Freedom to Rock Tour
- Poster with the tour dates
- Location: North America
- Start date: July 4, 2016
- End date: October 30, 2016
- Legs: 1
- No. of shows: 42

Kiss concert chronology
- Kiss 40th Anniversary World Tour (2014–2015); Freedom to Rock Tour (2016); Kissworld Tour (2017–2018);

= Freedom to Rock Tour =

2016 concert tour by Kiss

The Freedom to Rock Tour was a concert tour by the American rock band Kiss. The tour hit secondary markets and smaller cities in 2016. The tour started on July 4 in Tucson, Arizona, marking a return to the city for the first time since 2000. The tour was also the first full scale North American tour for the band since 2014.

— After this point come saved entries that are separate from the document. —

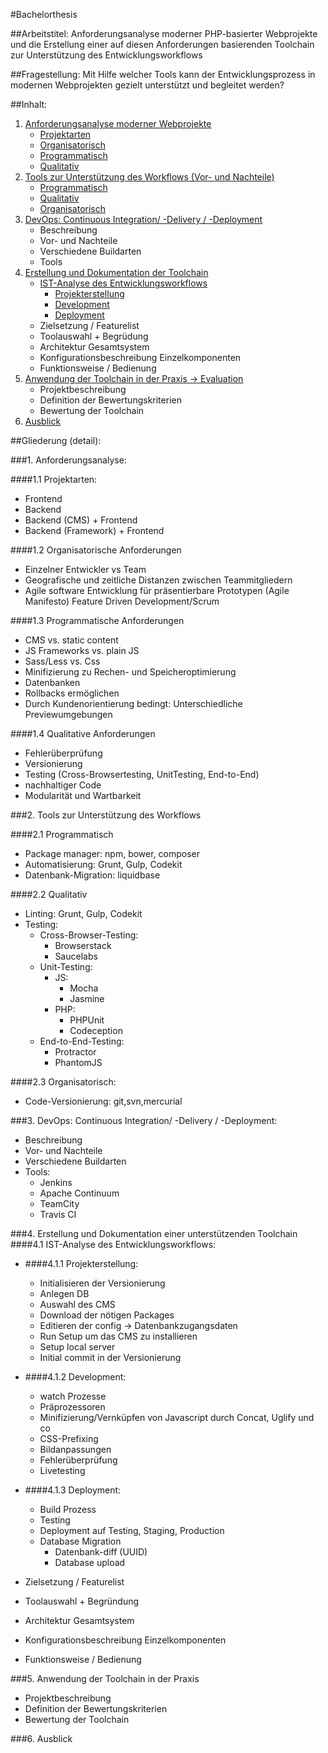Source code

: #Bachelorthesis

##Arbeitstitel:
Anforderungsanalyse moderner PHP-basierter Webprojekte und die Erstellung einer auf diesen Anforderungen basierenden Toolchain zur Unterst&uuml;tzung des Entwicklungsworkflows

##Fragestellung:
Mit Hilfe welcher Tools kann der Entwicklungsprozess in modernen Webprojekten gezielt unterst&uuml;tzt und begleitet werden?

##Inhalt:
1. [Anforderungsanalyse moderner Webprojekte](#1)
    - [Projektarten](#1.1)
    - [Organisatorisch](#1.2)
    - [Programmatisch](#1.3)
    - [Qualitativ](#1.4)
2. [Tools zur Unterst&uuml;tzung des Workflows (Vor- und Nachteile)](#2)
    - [Programmatisch](#2.1)
    - [Qualitativ](#2.2)
    - [Organisatorisch](#2.3)
3. [DevOps: Continuous Integration/ -Delivery / -Deployment](#3)
    - Beschreibung
    - Vor- und Nachteile
    - Verschiedene Buildarten
    - Tools
4. [Erstellung und Dokumentation der Toolchain](#4)
    - [IST-Analyse des Entwicklungsworkflows](#4.1)
        - [Projekterstellung](#4.1.1)
        - [Development](#4.1.2)
        - [Deployment](#4.1.3)
    - Zielsetzung / Featurelist
    - Toolauswahl + Begr&uuml;dung
    - Architektur Gesamtsystem
    - Konfigurationsbeschreibung Einzelkomponenten
    - Funktionsweise / Bedienung
5. [Anwendung der Toolchain in der Praxis -> Evaluation](#5)
    - Projektbeschreibung
    - Definition der Bewertungskriterien
    - Bewertung der Toolchain
6. [Ausblick](#6)


##Gliederung (detail):

###<a name="1"></a>1. Anforderungsanalyse:

####<a name="1.1"></a>1.1 Projektarten: 
- Frontend
- Backend
- Backend (CMS) + Frontend
- Backend (Framework) + Frontend

####<a name="1.2"></a>1.2 Organisatorische Anforderungen
- Einzelner Entwickler vs Team
- Geografische und zeitliche Distanzen zwischen Teammitgliedern
- Agile software Entwicklung f&uuml;r pr&auml;sentierbare Prototypen (Agile Manifesto)
    Feature Driven Development/Scrum

####<a name="1.3"></a>1.3 Programmatische Anforderungen
- CMS vs. static content
- JS Frameworks vs. plain JS
- Sass/Less vs. Css
- Minifizierung zu Rechen- und Speicheroptimierung
- Datenbanken
- Rollbacks erm&ouml;glichen
- Durch Kundenorientierung bedingt: Unterschiedliche Previewumgebungen

####<a name="1.4"></a>1.4 Qualitative Anforderungen
- Fehler&uuml;berpr&uuml;fung
- Versionierung
- Testing (Cross-Browsertesting, UnitTesting, End-to-End) 
- nachhaltiger Code
- Modularit&auml;t und Wartbarkeit
 
###<a name="2"></a>2. Tools zur Unterst&uuml;tzung des Workflows

####<a name="2.2"></a>2.1 Programmatisch
- Package manager: npm, bower, composer
- Automatisierung: Grunt, Gulp, Codekit
- Datenbank-Migration: liquidbase

####<a name="2.2"></a>2.2 Qualitativ
- Linting: Grunt, Gulp, Codekit
- Testing: 
    - Cross-Browser-Testing: 
        - Browserstack
        - Saucelabs
    - Unit-Testing: 
        - JS: 
            - Mocha
            - Jasmine
        - PHP: 
            - PHPUnit 
            - Codeception
    - End-to-End-Testing: 
        - Protractor
        - PhantomJS
        
####<a name="2.3"></a>2.3 Organisatorisch:  
- Code-Versionierung: git,svn,mercurial     

###<a name="3"></a>3. DevOps: Continuous Integration/ -Delivery / -Deployment:
- Beschreibung
- Vor- und Nachteile
- Verschiedene Buildarten
- Tools:
    - Jenkins 
    - Apache Continuum
    - TeamCity
    - Travis CI

###<a name="4"></a>4. Erstellung und Dokumentation einer unterst&uuml;tzenden Toolchain
####<a name="4.1"></a>4.1 IST-Analyse des Entwicklungsworkflows:

- ####<a name="4.1.1"></a>4.1.1 Projekterstellung:
    - Initialisieren der Versionierung
    - Anlegen DB
    - Auswahl des CMS
    - Download der n&ouml;tigen Packages
    - Editieren der config -> Datenbankzugangsdaten
    - Run Setup um das CMS zu installieren
    - Setup local server
    - Initial commit in der Versionierung

- ####<a name="4.1.2"></a>4.1.2 Development:
    - watch Prozesse
    - Pr&auml;prozessoren
    - Minifizierung/Vernk&uuml;pfen von Javascript durch Concat, Uglify und co
    - CSS-Prefixing
    - Bildanpassungen
    - Fehler&uuml;berpr&uuml;fung
    - Livetesting

- ####<a name="4.1.3"></a>4.1.3 Deployment:
    - Build Prozess
    - Testing
    - Deployment auf Testing, Staging, Production  
    - Database Migration
        - Datenbank-diff (UUID)
        - Database upload
	
- Zielsetzung / Featurelist
- Toolauswahl + Begr&uuml;ndung
- Architektur Gesamtsystem
- Konfigurationsbeschreibung Einzelkomponenten
- Funktionsweise / Bedienung

###<a name="5"></a>5. Anwendung der Toolchain in der Praxis
- Projektbeschreibung
- Definition der Bewertungskriterien
- Bewertung der Toolchain

###<a name="6"></a>6. Ausblick


















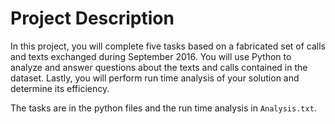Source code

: # Project Description

In this project, you will complete five tasks based on a fabricated set of calls and texts exchanged during
September 2016. You will use Python to analyze and answer questions about the texts and calls contained in 
the dataset. Lastly, you will perform run time analysis of your solution and determine its efficiency.

The tasks are in the python files and the run time analysis in `Analysis.txt`.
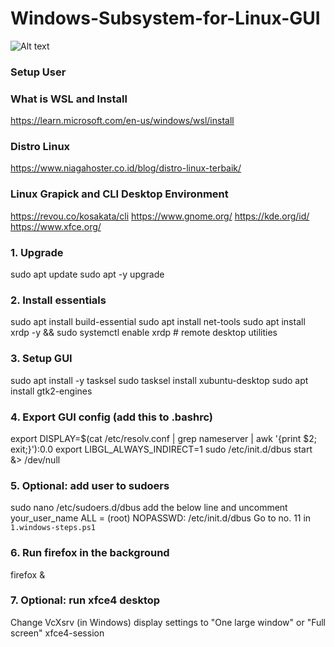 # Windows-Subsystem-for-Linux-GUI

![Alt text](https://learn.microsoft.com/id-id/windows/images/windows-linux-dev-env.png)

### Setup User

### What is WSL and Install
https://learn.microsoft.com/en-us/windows/wsl/install

### Distro Linux
https://www.niagahoster.co.id/blog/distro-linux-terbaik/

### Linux Grapick and CLI Desktop Environment
https://revou.co/kosakata/cli
https://www.gnome.org/
https://kde.org/id/
https://www.xfce.org/


### 1. Upgrade
sudo apt update 
sudo apt -y upgrade

### 2. Install essentials
sudo apt install build-essential
sudo apt install net-tools
sudo apt install xrdp -y && sudo systemctl enable xrdp # remote desktop utilities


### 3. Setup GUI
sudo apt install -y tasksel
sudo tasksel install xubuntu-desktop
sudo apt install gtk2-engines


### 4. Export GUI config (add this to .bashrc)
export DISPLAY=$(cat /etc/resolv.conf | grep nameserver | awk '{print $2; exit;}'):0.0
export LIBGL_ALWAYS_INDIRECT=1
sudo /etc/init.d/dbus start &> /dev/null


### 5. Optional: add user to sudoers
sudo nano /etc/sudoers.d/dbus
add the below line and uncomment
your_user_name ALL = (root) NOPASSWD: /etc/init.d/dbus
Go to no. 11 in `1.windows-steps.ps1`

### 6. Run firefox in the background
firefox &

### 7. Optional: run xfce4 desktop
Change VcXsrv (in Windows) display settings to "One large window" or "Full screen"
xfce4-session
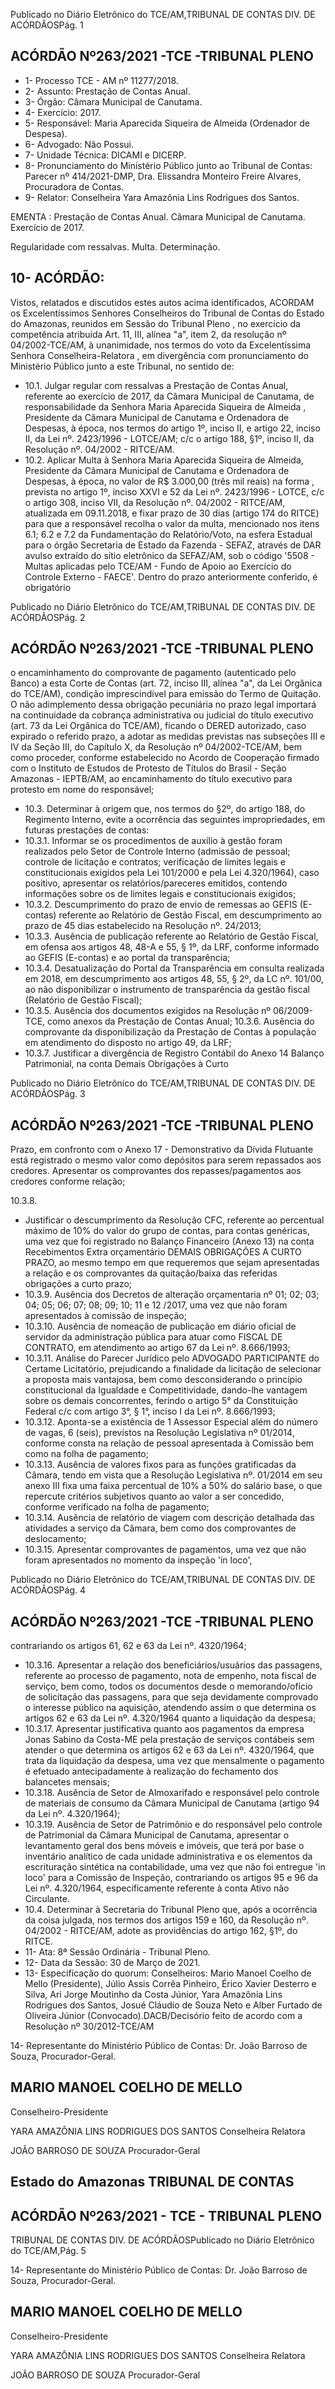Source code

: Publicado  no  Diário  Eletrônico do TCE/AM,TRIBUNAL DE CONTAS DIV. DE ACÓRDÃOSPág. 1

## ACÓRDÃO Nº263/2021 -TCE -TRIBUNAL PLENO

- 1- Processo TCE - AM nº 11277/2018.
- 2- Assunto: Prestação de Contas Anual.
- 3- Órgão: Câmara Municipal de Canutama.
- 4- Exercício: 2017.
- 5- Responsável: Maria Aparecida Siqueira de Almeida (Ordenador de Despesa).
- 6- Advogado: Não Possui.
- 7- Unidade Técnica: DICAMI e DICERP.
- 8- Pronunciamento  do  Ministério  Público  junto  ao  Tribunal  de  Contas: Parecer  nº 414/2021-DMP, Dra. Elissandra Monteiro Freire Alvares, Procuradora de Contas.
- 9- Relator: Conselheira Yara Amazônia Lins Rodrigues dos Santos.

EMENTA : Prestação  de  Contas  Anual. Câmara Municipal de Canutama. Exercício de 2017.

Regularidade com ressalvas. Multa. Determinação.

## 10-  ACÓRDÃO:

Vistos, relatados e discutidos estes autos acima identificados, ACORDAM os Excelentíssimos Senhores Conselheiros do Tribunal de Contas do Estado do Amazonas, reunidos em Sessão do Tribunal Pleno , no exercício da competência atribuída Art. 11, III, alínea "a", item 2, da resolução nº 04/2002-TCE/AM, à unanimidade, nos termos do voto da Excelentíssima Senhora Conselheira-Relatora ,  em divergência com pronunciamento do Ministério Público junto a este Tribunal, no sentido de:

- 10.1. Julgar  regular  com ressalvas a  Prestação  de  Contas  Anual,  referente ao exercício de 2017, da Câmara Municipal de Canutama, de responsabilidade  da  Senhora Maria  Aparecida  Siqueira  de  Almeida , Presidente da Câmara Municipal de Canutama e Ordenadora de Despesas, à época, nos termos do artigo 1º, inciso II, e artigo 22, inciso II, da  Lei  nº.  2423/1996  -  LOTCE/AM;  c/c  o  artigo  188,  §1º,  inciso  II,  da Resolução nº. 04/2002 - RITCE/AM.
- 10.2. Aplicar Multa à Senhora Maria Aparecida Siqueira de Almeida, Presidente  da  Câmara  Municipal  de  Canutama  e  Ordenadora de Despesas, à época, no valor de R$ 3.000,00 (três mil reais)  na forma , prevista no artigo 1º, inciso XXVI e 52 da Lei nº. 2423/1996 - LOTCE, c/c o artigo 308, inciso VII, da Resolução nº. 04/2002 - RITCE/AM, atualizada em 09.11.2018, e fixar prazo de 30 dias (artigo 174 do RITCE) para que a responsável recolha o valor da multa, mencionado nos itens 6.1; 6.2 e 7.2 da  Fundamentação  do  Relatório/Voto,  na  esfera  Estadual  para  o órgão Secretaria de Estado da Fazenda - SEFAZ, através de DAR avulso extraído  do  sítio  eletrônico  da  SEFAZ/AM, sob o  código '5508  - Multas aplicadas  pelo  TCE/AM  -  Fundo  de  Apoio  ao  Exercício  do  Controle Externo - FAECE'. Dentro do prazo anteriormente conferido, é obrigatório

Publicado  no  Diário  Eletrônico do TCE/AM,TRIBUNAL DE CONTAS DIV. DE ACÓRDÃOSPág. 2

## ACÓRDÃO Nº263/2021 -TCE -TRIBUNAL PLENO

o  encaminhamento  do  comprovante  de  pagamento  (autenticado  pelo Banco)  a  esta  Corte  de  Contas  (art.  72,  inciso  III,  alínea  "a",  da  Lei Orgânica do TCE/AM), condição imprescindível para emissão do Termo de Quitação. O não adimplemento dessa obrigação pecuniária no prazo legal importará na continuidade da cobrança administrativa ou judicial do título  executivo (art.  73 da  Lei Orgânica do TCE/AM), ficando o DERED autorizado, caso expirado o referido prazo, a adotar as medidas previstas nas  subseções  III  e  IV  da  Seção  III,  do  Capítulo  X,  da  Resolução  nº 04/2002-TCE/AM, bem como proceder, conforme estabelecido no Acordo de Cooperação firmado com o Instituto de Estudos de Protesto de Títulos do Brasil  -  Seção  Amazonas -  IEPTB/AM, ao encaminhamento do título executivo para protesto em nome do responsável;

- 10.3. Determinar à origem  que,  nos  termos  do  §2º,  do  artigo 188, do Regimento Interno, evite a ocorrência das seguintes impropriedades, em futuras prestações de contas:
- 10.3.1. Informar  se  os  procedimentos  de  auxílio  à  gestão  foram realizados  pelo  Setor  de  Controle  Interno  (admissão  de pessoal;  controle  de  licitação  e  contratos;  verificação  de limites legais e constitucionais exigidos pela Lei 101/2000 e pela Lei 4.320/1964), caso positivo, apresentar os relatórios/pareceres  emitidos,  contendo  informações  sobre os de limites legais e constitucionais exigidos;
- 10.3.2. Descumprimento do prazo de envio de remessas ao GEFIS (E-contas)  referente  ao  Relatório  de  Gestão  Fiscal,  em descumprimento  ao  prazo  de  45  dias  estabelecido  na Resolução nº. 24/2013;
- 10.3.3. Ausência  de  publicação  referente  ao  Relatório  de  Gestão Fiscal, em ofensa aos artigos 48, 48-A e 55, § 1º, da LRF, conforme  informado  ao  GEFIS  (E-contas)  e  ao  portal  da transparência;
- 10.3.4. Desatualização  do  Portal  da  Transparência  em  consulta realizada em 2018, em descumprimento aos artigos 48, 55, § 2º, da LC nº. 101/00, ao não disponibilizar o instrumento de  transparência  da  gestão  fiscal  (Relatório  de  Gestão Fiscal);
- 10.3.5. Ausência dos documentos exigidos na Resolução nº 06/2009-TCE, como anexos da Prestação de Contas Anual; 10.3.6. Ausência do comprovante da disponibilização da Prestação de  Contas  à  população  em  atendimento  do  disposto  no artigo 49, da LRF;
- 10.3.7. Justificar a divergência de Registro Contábil do Anexo 14 Balanço Patrimonial, na conta Demais Obrigações à Curto

Publicado  no  Diário  Eletrônico do TCE/AM,TRIBUNAL DE CONTAS DIV. DE ACÓRDÃOSPág. 3

## ACÓRDÃO Nº263/2021 -TCE -TRIBUNAL PLENO

Prazo, em confronto com o Anexo 17 - Demonstrativo da Dívida  Flutuante  está  registrado  o  mesmo  valor  como depósitos para serem repassados aos credores. Apresentar os  comprovantes  dos  repasses/pagamentos  aos  credores conforme relação;

10.3.8.

- Justificar  o  descumprimento  da  Resolução CFC, referente ao percentual máximo de 10% do valor do grupo de contas, para  contas  genéricas,  uma  vez  que  foi  registrado  no Balanço  Financeiro  (Anexo  13)  na  conta  Recebimentos Extra orçamentário  DEMAIS  OBRIGAÇÕES  A  CURTO PRAZO, ao mesmo tempo em que requeremos que sejam apresentadas a relação e os comprovantes da quitação/baixa das referidas obrigações a curto prazo;
- 10.3.9. Ausência  dos  Decretos  de  alteração  orçamentaria  nº  01; 02; 03; 04; 05; 06; 07; 08; 09; 10; 11 e 12 /2017, uma vez que não foram apresentados à comissão de inspeção;
- 10.3.10. Ausência de nomeação de publicação em diário oficial de servidor da administração pública para atuar como FISCAL DE CONTRATO, em atendimento ao artigo  67  da  Lei  nº. 8.666/1993;
- 10.3.11. Análise do Parecer Jurídico pelo ADVOGADO PARTICIPANTE  do  Certame  Licitatório,  prejudicando  a finalidade da licitação de selecionar a proposta mais vantajosa, bem como desconsiderando o princípio constitucional  da  Igualdade  e  Competitividade,  dando-lhe vantagem sobre os demais concorrentes, ferindo o artigo 5° da Constituição Federal c/c com artigo 3°, § 1°, inciso I da Lei nº. 8.666/1993;
- 10.3.12. Aponta-se  a  existência  de  1  Assessor  Especial  além  do número de vagas, 6 (seis), previstos na Resolução Legislativa  nº  01/2014,  conforme  consta  na  relação  de pessoal  apresentada  à  Comissão  bem  como  na  folha  de pagamento;
- 10.3.13. Ausência de valores fixos para as funções gratificadas da Câmara,  tendo  em  vista  que  a  Resolução  Legislativa  nº. 01/2014 em seu anexo III fixa uma faixa percentual de 10% a 50% do salário base, o que repercute critérios subjetivos quanto  ao  valor  a  ser  concedido,  conforme  verificado  na folha de pagamento;
- 10.3.14. Ausência de relatório de viagem com descrição detalhada das  atividades a serviço da  Câmara,  bem  como  dos comprovantes de deslocamento;
- 10.3.15. Apresentar  comprovantes  de  pagamentos,  uma  vez  que não foram apresentados no momento da inspeção 'in loco',

Publicado  no  Diário  Eletrônico do TCE/AM,TRIBUNAL DE CONTAS DIV. DE ACÓRDÃOSPág. 4

## ACÓRDÃO Nº263/2021 -TCE -TRIBUNAL PLENO

contrariando os artigos 61, 62 e 63 da Lei nº. 4320/1964;

- 10.3.16. Apresentar a relação dos beneficiários/usuários das passagens, referente ao processo de pagamento, nota de empenho,  nota  fiscal  de  serviço,  bem  como,  todos  os documentos desde o memorando/ofício de solicitação das passagens,  para  que  seja  devidamente  comprovado  o interesse  público  na  aquisição,  atendendo  assim  o  que determina os artigos 62 e 63 da Lei nº. 4.320/1964 quanto a liquidação da despesa;
- 10.3.17. Apresentar justificativa quanto aos pagamentos da empresa  Jonas  Sabino  da  Costa-ME  pela  prestação  de serviços contábeis sem atender o que determina os artigos 62  e  63  da  Lei  nº.  4320/1964,  que  trata  da  liquidação  da despesa,  uma  vez  que  mensalmente  o  pagamento  é efetuado antecipadamente à realização do fechamento dos balancetes mensais;
- 10.3.18. Ausência  de  Setor  de  Almoxarifado  e  responsável  pelo controle de materiais de consumo da Câmara Municipal de Canutama (artigo 94 da Lei nº. 4.320/1964);
- 10.3.19. Ausência  de  Setor  de  Patrimônio  e  do  responsável  pelo controle de Patrimonial da Câmara Municipal de Canutama, apresentar o levantamento geral dos bens móveis e imóveis,  que  terá  por  base  o  inventário  analítico  de  cada unidade  administrativa  e  os  elementos  da  escrituração sintética na contabilidade, uma vez que não foi entregue 'in loco' para a Comissão de Inspeção, contrariando os artigos 95 e 96 da Lei nº. 4.320/1964, especificamente referente à conta Ativo não Circulante.
- 10.4.  Determinar à  Secretaria  do  Tribunal  Pleno  que,  após  a  ocorrência  da coisa  julgada,  nos  termos  dos  artigos  159  e  160,  da  Resolução  nº. 04/2002  -  RITCE/AM,  adote  as  providências  do  artigo  162, §1º, do RITCE.
- 11-  Ata: 8ª Sessão Ordinária - Tribunal Pleno.
- 12-  Data da Sessão: 30 de Março de 2021.
- 13-  Especificação do quorum: Conselheiros: Mario Manoel Coelho de Mello (Presidente),  Júlio  Assis  Corrêa  Pinheiro,  Érico  Xavier  Desterro  e  Silva,  Ari  Jorge Moutinho da Costa Júnior, Yara Amazônia Lins Rodrigues dos Santos, Josué Cláudio de Souza Neto e Alber Furtado de Oliveira Júnior (Convocado).DACB/Decisório feito de acordo com a Resolução nº 30/2012-TCE/AM

14-  Representante  do  Ministério  Público  de  Contas: Dr. João  Barroso  de  Souza, Procurador-Geral.

## MARIO MANOEL COELHO DE MELLO

Conselheiro-Presidente

YARA AMAZÔNIA LINS RODRIGUES DOS SANTOS Conselheira Relatora

JOÃO BARROSO DE SOUZA Procurador-Geral

## Estado do Amazonas TRIBUNAL DE CONTAS

## ACÓRDÃO Nº263/2021 - TCE - TRIBUNAL PLENO

TRIBUNAL DE CONTAS DIV. DE ACÓRDÃOSPublicado  no  Diário  Eletrônico do TCE/AM,Pág. 5

14-  Representante  do  Ministério  Público  de  Contas: Dr. João  Barroso  de  Souza, Procurador-Geral.

## MARIO MANOEL COELHO DE MELLO

Conselheiro-Presidente

YARA AMAZÔNIA LINS RODRIGUES DOS SANTOS Conselheira Relatora

JOÃO BARROSO DE SOUZA Procurador-Geral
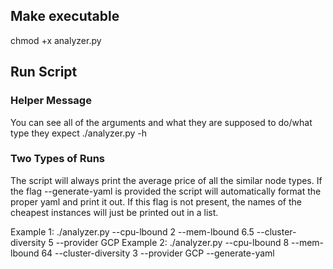 ## Make executable 
chmod +x analyzer.py 

## Run Script
### Helper Message
You can see all of the arguments and what they are supposed to do/what type they expect
./analyzer.py -h 

### Two Types of Runs
The script will always print the average price of all the similar node types.
If the flag --generate-yaml is provided the script will automatically format the proper yaml and print it out.
If this flag is not present, the names of the cheapest instances will just be printed out in a list.

Example 1: ./analyzer.py --cpu-lbound 2 --mem-lbound 6.5 --cluster-diversity 5 --provider GCP
Example 2: ./analyzer.py --cpu-lbound 8 --mem-lbound 64 --cluster-diversity 3 --provider GCP --generate-yaml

In the tour program for the band's final tour, Stanley reflected on the tour:

The Freedom to Rock tour is a big, awesome show, and the band is big and awesome. Anybody can pattern their show on what we've done in the past, but you'll never be us. That's why we're Kiss, and that's why we've been around 40 years. Kiss has multi-generational appeal because Kiss has an appeal that's timeless. Kiss isn't only about music. It's about an attitude, it's about a way of life and it's about a philosophy of approaching life. The idea of going for what you believe in and not stopping until you achieve or attain it. It's one of the great thrills and sources of satisfaction to see somebody who's brought their mother or father to a show and see these people really enjoying it and getting it.

== History ==
At the Rockford, Illinois show, Cheap Trick's Rick Nielsen joined the band onstage to play "Rock and Roll All Nite".

== Reception ==
Emerson Malone of the Daily Emerald described the Eugene, Oregon show as "Musically, the band still sounds incredible and the set came with numerous things to love: Thayer's inky, sludgy guitar in "Calling Dr. Love" and "Strutter," Singer's drum fills in "Cold Gin," and Singer taking the reins on vocals during the lighter-sparking ballad "Beth."

Lacey Paige, of Exclaim, praised the nostalgic aspect of a Kiss concert, as "For younger audiences, experiencing a live Kiss concert for the first time is like stepping into a time machine and going back to the late 1970s, when the New York-based glam-shock-rockers' career soared to the pinnacle of rock'n'roll prestige. A Kiss show perfectly encapsulates the zeitgeist of that era, giving older generations of fans a chance to relive and relish the essence of their youth."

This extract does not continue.